+++ Data for this exercise +++

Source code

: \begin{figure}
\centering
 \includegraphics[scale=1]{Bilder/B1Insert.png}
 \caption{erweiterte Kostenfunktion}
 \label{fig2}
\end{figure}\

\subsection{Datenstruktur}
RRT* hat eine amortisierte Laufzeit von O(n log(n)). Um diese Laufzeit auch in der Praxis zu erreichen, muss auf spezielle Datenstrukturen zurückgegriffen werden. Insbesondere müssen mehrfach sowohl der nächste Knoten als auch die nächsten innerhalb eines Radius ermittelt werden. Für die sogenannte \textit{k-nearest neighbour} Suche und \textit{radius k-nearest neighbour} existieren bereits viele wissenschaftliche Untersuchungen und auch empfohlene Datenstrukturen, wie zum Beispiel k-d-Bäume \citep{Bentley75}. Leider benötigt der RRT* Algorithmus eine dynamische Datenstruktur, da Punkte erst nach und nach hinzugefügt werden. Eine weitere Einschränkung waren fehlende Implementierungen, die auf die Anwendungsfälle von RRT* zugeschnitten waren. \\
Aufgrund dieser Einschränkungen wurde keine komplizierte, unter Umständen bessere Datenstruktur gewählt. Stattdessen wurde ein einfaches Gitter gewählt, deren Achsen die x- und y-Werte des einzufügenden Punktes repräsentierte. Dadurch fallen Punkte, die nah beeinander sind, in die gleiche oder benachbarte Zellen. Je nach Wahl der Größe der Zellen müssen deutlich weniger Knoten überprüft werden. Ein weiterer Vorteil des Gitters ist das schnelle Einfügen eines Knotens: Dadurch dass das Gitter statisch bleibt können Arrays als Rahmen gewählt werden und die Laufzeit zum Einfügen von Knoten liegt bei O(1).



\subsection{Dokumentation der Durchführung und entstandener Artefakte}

+++

» Problem statement
The answer should consist of the lines from the first line of the entries through the line with "RRT* hat eine", copied exactly.

» Solution for this exercise
Source code

: \begin{figure}
\centering
 \includegraphics[scale=1]{Bilder/B1Insert.png}
 \caption{erweiterte Kostenfunktion}
 \label{fig2}
\end{figure}\

\subsection{Datenstruktur}
RRT* hat eine amortisierte Laufzeit von O(n log(n)). Um diese Laufzeit auch in der Praxis zu erreichen, muss auf spezielle Datenstrukturen zurückgegriffen werden. Insbesondere müssen mehrfach sowohl der nächste Knoten als auch die nächsten innerhalb eines Radius ermittelt werden. Für die sogenannte \textit{k-nearest neighbour} Suche und \textit{radius k-nearest neighbour} existieren bereits viele wissenschaftliche Untersuchungen und auch empfohlene Datenstrukturen, wie zum Beispiel k-d-Bäume \citep{Bentley75}. Leider benötigt der RRT* Algorithmus eine dynamische Datenstruktur, da Punkte erst nach und nach hinzugefügt werden. Eine weitere Einschränkung waren fehlende Implementierungen, die auf die Anwendungsfälle von RRT* zugeschnitten waren. \\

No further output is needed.